● **PROBLEM TO SOLVE**:
From the entries below, output the line with "Amaranth (莧菜) is" and each following line up to and including the line with "# Method: Harvesting the Seeds", exactly as written.
(RECORDS SUPPLIED)
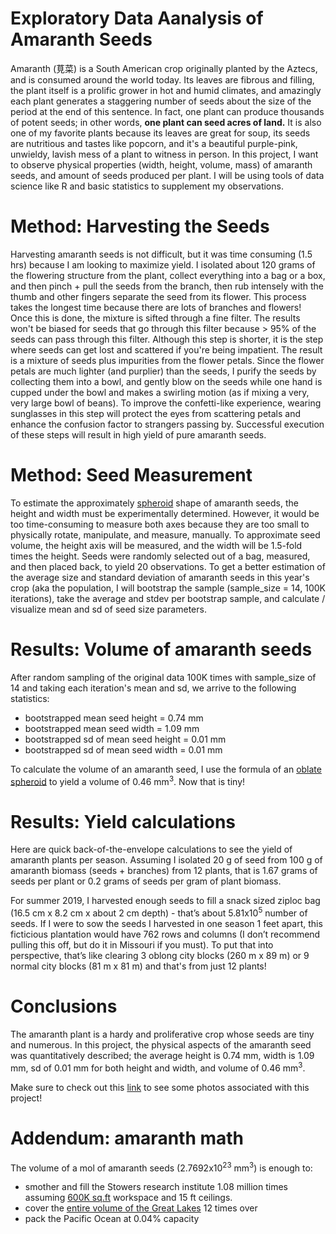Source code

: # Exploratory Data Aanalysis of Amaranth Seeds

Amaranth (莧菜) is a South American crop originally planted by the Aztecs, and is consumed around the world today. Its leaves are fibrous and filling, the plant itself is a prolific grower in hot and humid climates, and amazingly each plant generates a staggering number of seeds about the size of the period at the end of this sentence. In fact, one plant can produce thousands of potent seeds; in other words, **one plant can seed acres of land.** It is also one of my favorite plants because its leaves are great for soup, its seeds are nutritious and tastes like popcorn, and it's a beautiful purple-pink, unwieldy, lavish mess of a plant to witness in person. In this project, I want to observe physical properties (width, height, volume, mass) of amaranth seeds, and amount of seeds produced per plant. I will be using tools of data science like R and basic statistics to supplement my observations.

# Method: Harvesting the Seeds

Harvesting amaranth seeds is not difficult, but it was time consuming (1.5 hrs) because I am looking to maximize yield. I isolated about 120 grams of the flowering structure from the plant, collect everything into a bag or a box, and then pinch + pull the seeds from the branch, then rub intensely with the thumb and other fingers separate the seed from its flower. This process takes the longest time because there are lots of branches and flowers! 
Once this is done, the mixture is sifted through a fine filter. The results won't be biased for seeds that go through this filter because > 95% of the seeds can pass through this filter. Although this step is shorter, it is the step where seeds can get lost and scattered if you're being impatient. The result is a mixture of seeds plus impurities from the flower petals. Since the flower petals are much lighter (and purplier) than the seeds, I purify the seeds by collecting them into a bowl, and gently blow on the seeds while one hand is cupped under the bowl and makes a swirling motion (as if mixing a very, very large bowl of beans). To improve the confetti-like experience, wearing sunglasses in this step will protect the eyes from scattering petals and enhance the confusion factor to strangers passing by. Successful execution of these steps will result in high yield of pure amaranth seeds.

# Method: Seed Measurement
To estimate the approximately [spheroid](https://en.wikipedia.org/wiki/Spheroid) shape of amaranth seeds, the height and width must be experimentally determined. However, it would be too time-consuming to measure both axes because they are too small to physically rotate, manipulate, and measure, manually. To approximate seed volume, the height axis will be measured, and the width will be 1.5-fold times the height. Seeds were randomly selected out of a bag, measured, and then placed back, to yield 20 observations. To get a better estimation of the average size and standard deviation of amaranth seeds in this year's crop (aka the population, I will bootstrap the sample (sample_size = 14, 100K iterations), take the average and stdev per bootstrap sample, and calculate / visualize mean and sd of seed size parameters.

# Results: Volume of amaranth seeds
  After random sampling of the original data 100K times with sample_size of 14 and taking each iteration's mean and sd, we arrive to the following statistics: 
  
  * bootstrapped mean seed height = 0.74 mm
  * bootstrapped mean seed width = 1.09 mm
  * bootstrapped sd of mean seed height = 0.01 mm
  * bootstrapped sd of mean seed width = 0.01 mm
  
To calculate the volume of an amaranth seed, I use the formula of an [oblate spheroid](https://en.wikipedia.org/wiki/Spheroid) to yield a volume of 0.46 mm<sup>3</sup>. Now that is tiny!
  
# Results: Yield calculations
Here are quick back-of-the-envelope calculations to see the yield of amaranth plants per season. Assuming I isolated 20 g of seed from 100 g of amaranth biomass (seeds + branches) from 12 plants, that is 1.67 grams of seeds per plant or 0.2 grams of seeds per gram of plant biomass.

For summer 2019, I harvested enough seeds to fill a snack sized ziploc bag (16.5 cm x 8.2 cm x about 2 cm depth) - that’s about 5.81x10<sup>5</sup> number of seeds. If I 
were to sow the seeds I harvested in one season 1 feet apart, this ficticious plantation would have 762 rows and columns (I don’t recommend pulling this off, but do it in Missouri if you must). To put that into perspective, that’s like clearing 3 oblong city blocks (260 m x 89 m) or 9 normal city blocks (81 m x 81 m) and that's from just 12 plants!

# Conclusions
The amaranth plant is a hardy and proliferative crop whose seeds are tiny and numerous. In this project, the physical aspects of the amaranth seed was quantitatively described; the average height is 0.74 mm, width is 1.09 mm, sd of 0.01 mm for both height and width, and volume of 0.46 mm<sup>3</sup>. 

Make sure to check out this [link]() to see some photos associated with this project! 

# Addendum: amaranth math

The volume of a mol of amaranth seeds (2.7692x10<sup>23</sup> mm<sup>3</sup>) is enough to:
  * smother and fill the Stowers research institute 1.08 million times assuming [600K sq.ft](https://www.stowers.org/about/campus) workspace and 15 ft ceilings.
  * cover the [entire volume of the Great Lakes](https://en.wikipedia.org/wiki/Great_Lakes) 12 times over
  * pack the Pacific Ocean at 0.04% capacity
(End RECORDS SUPPLIED)
● **RESPONSE AREA**:
Amaranth (莧菜) is a South American crop originally planted by the Aztecs, and is consumed around the world today. Its leaves are fibrous and filling, the plant itself is a prolific grower in hot and humid climates, and amazingly each plant generates a staggering number of seeds about the size of the period at the end of this sentence. In fact, one plant can produce thousands of potent seeds; in other words, **one plant can seed acres of land.** It is also one of my favorite plants because its leaves are great for soup, its seeds are nutritious and tastes like popcorn, and it's a beautiful purple-pink, unwieldy, lavish mess of a plant to witness in person. In this project, I want to observe physical properties (width, height, volume, mass) of amaranth seeds, and amount of seeds produced per plant. I will be using tools of data science like R and basic statistics to supplement my observations.

# Method: Harvesting the Seeds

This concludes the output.